By Rong Xiaoqing Source:Global Times Published: 2019/8/29 22:03:40

Photo: Global Times

 American Factory
, the first documentary released by Barack and Michelle Obama's production company jointly with Netflix, is a good movie. I say so not only because I liked it but because all my friends, Chinese and Americans alike, liked it too. The movie also received a 96 percent rating on movie ratings site Rotten Tomatoes and 8.5 out of 10 on Douban, a Chinese rating network.

Amid the escalating trade dispute between China and the US, let alone many other issues dividing views, unanimous cheers like this are almost a mission impossible for a movie about nothing but cultural conflicts.

The film tells the story of how Chinese and American managers and workers at a Chinese-owned glass manufacturing company, Fuyao's factory in Dayton, Ohio, deal with their cultural differences when they have to work together under the one roof.

Some of these are light and amusing moments that are caught by the camera, such as when the Chinese workers flexed their muscles for pistol shooting introduced to them by their American colleagues, and the American managers watching in awe at the military style of staff training in the company's headquarters in Fuqing, East China's Fujian Province.

Some are merely comical fumbles lost in translation. An American security guard proofread the brand new slogan "Marching Forward to Become World" hung in the hallway of the building of the Dayton factory and pointed out the word "the" was missing; an American manager complained about the laziness of American workers in Chinese, and the word "laziness" was taken as "bad" by his Chinese colleague thanks to the American's perfect pronunciation with an imperfect tone.

But others are serious issues - such as workplace safety, discrimination and unionization. These issues are rarely problems in Fuyao's factories in China but have been haunting the company since 2014 when it first acquired factories in the US. Indeed, the main thread of the film, the battle between Fuyao's management and its American workers over organizing, has been so well documented by American media in recent years that there were almost no details about the fight in the film that I had not heard before.

But, Steven Bognar and Julia Reichert, the film's award-winning directors, have done a fabulous job in telling the story from an impartial and human perspective.

In the film, everyone, whether Chinese or American and from the managers to workers, are portrayed as genuine human beings who, instead of trying to promote their suspicious ideology or stretch their sinister ambition to topple others, are merely doing what all humans naturally do to maximize their personal interests and improve their quality of life. There are friendships and clashes, but the ending made it clear that automation rather than unions, management or cultural differences, is the enemy of all the workers.

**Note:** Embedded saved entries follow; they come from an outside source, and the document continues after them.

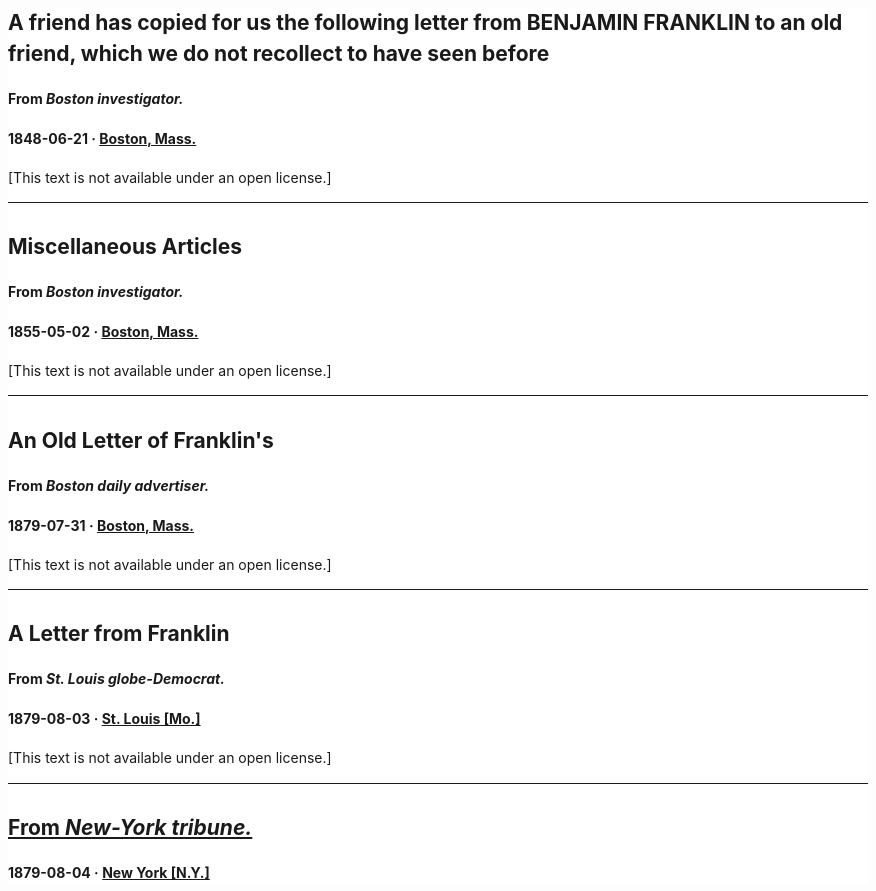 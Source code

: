 ## A friend has copied for us the following letter from BENJAMIN FRANKLIN to an old friend, which we do not recollect to have seen before

#### From _Boston investigator._

#### 1848-06-21 &middot; [Boston, Mass.](http://dbpedia.org/resource/Boston)

[This text is not available under an open license.]

---

## Miscellaneous Articles

#### From _Boston investigator._

#### 1855-05-02 &middot; [Boston, Mass.](http://dbpedia.org/resource/Boston)

[This text is not available under an open license.]

---

## An Old Letter of Franklin's

#### From _Boston daily advertiser._

#### 1879-07-31 &middot; [Boston, Mass.](http://dbpedia.org/resource/Boston)

[This text is not available under an open license.]

---

## A Letter from Franklin

#### From _St. Louis globe-Democrat._

#### 1879-08-03 &middot; [St. Louis [Mo.]](http://dbpedia.org/resource/St._Louis)

[This text is not available under an open license.]

---

## [From _New-York tribune._](https://www.loc.gov/resource/sn83030214/1879-08-04/ed-1/?sp=4)

#### 1879-08-04 &middot; [New York [N.Y.]](http://dbpedia.org/resource/New_York_City)
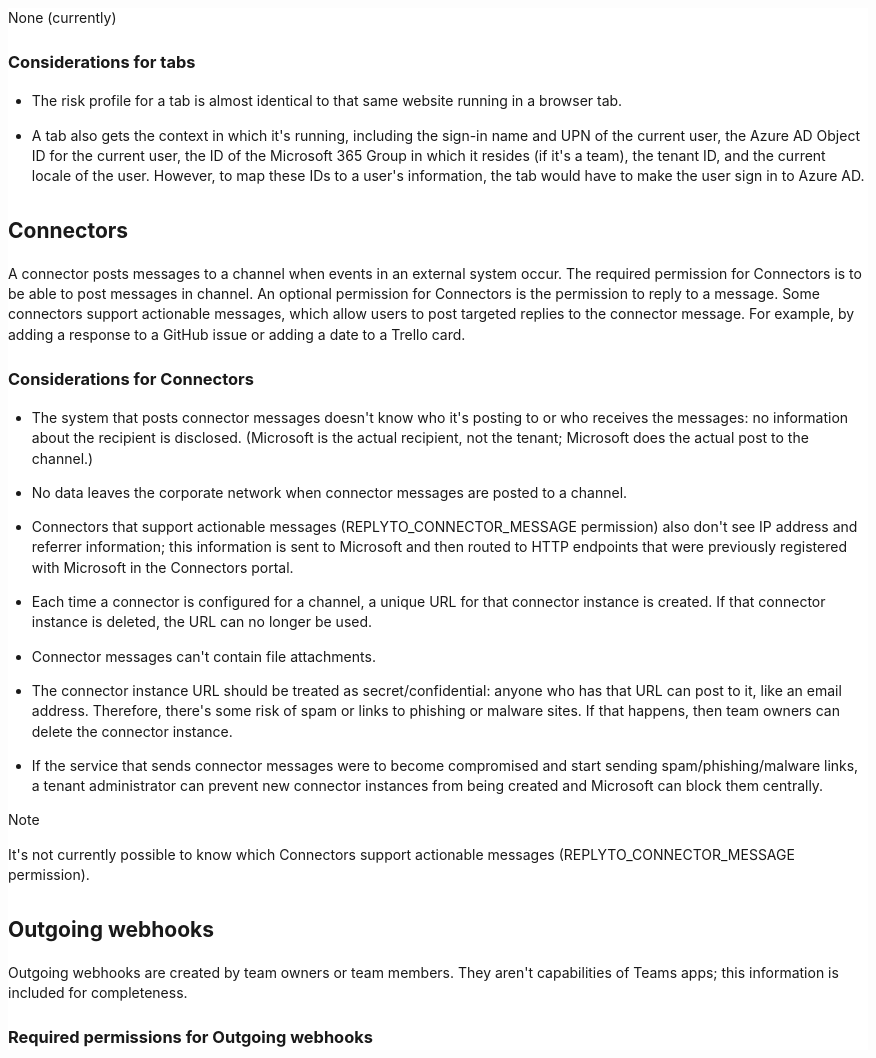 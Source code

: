 None (currently)

### Considerations for tabs

* The risk profile for a tab is almost identical to that same website running in a browser tab.

* A tab also gets the context in which it's running, including the sign-in name and UPN of the current user, the Azure AD Object ID for the current user, the ID of the Microsoft 365 Group in which it resides (if it's a team), the tenant ID, and the current locale of the user. However, to map these IDs to a user's information, the tab would have to make the user sign in to Azure AD.

## Connectors

A connector posts messages to a channel when events in an external system occur. The required permission for Connectors is to be able to post messages in channel. An optional permission for Connectors is the permission to reply to a message. Some connectors support actionable messages, which allow users to post targeted replies to the connector message. For example, by adding a response to a GitHub issue or adding a date to a Trello card.

### Considerations for Connectors

* The system that posts connector messages doesn't know who it's posting to or who receives the messages: no information about the recipient is disclosed. (Microsoft is the actual recipient, not the tenant; Microsoft does the actual post to the channel.)

* No data leaves the corporate network when connector messages are posted to a channel.

* Connectors that support actionable messages (REPLYTO_CONNECTOR_MESSAGE permission) also don't see IP address and referrer information; this information is sent to Microsoft and then routed to HTTP endpoints that were previously registered with Microsoft in the Connectors portal.

* Each time a connector is configured for a channel, a unique URL for that connector instance is created. If that connector instance is deleted, the URL can no longer be used.

* Connector messages can't contain file attachments.

* The connector instance URL should be treated as secret/confidential: anyone who has that URL can post to it, like an email address. Therefore, there's some risk of spam or links to phishing or malware sites. If that happens, then team owners can delete the connector instance.

* If the service that sends connector messages were to become compromised and start sending spam/phishing/malware links, a tenant administrator can prevent new connector instances from being created and Microsoft can block them centrally.

> [!NOTE]
> It's not currently possible to know which Connectors support actionable messages (REPLYTO_CONNECTOR_MESSAGE permission).

## Outgoing webhooks

Outgoing webhooks are created by team owners or team members. They aren't capabilities of Teams apps; this information is included for completeness.

### Required permissions for Outgoing webhooks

Kudos to the directors aside, the film's success would have been impossible without another major factor, Fuyao's openness. The company allowed the crew what seems to be unrestricted access to their workers and managers on both sides and to their internal meetings regarding sensitive topics, a rare glimpse a Chinese entity would offer to American media. 

Certainly, not every detail in the film benefits Fuyao. The company complained about the film when a high-ranking Chinese-American manager was caught on camera admitting that the company had fired some pro-unionization workers. Still it is a fair presentation in which the Chinese are humans just like the Americans, and the message that, despite everything else, the Chinese provide job opportunities to the unemployed American workers, is conveyed well. The Chinese scored in a credible way.

But can you imagine if Fuyao didn't trust the American directors and tried to deceive or mislead them or inundated them with waxy propaganda, and all of this was documented and presented to the viewers?

The first time I met Cao Dewang, chairman of Fuyao, was when he spoke at a conference organized by the National Committee on US-China Relations in 2015, not long after the company reopened the factory in Dayton, a plant that was shut down by its former owner General Motors. He told the audience in the speech that "to invest in the US, you have to love this country first."

I don't know whether this "love" is just part of the business strategy, but it seems clear to me that Cao knows how to play by American rules to achieve his own goals.

In the film, despite his firm opposition to unionization from the beginning, he is not a greedy Chinese bully but an entrepreneur who has his resolve, reflection and moral dilemma. He said in the film that to invest in the US, he wanted to change Americans' perceptions of China and Chinese people. He is one step closer to the goal by being "transparent," the key word in the company's song that reflects its attitude to both its own products and to the world.

This should be the takeaway for whoever has goals similar to Cao's.

The author is a New York-based journalist and Alicia Patterson fellow.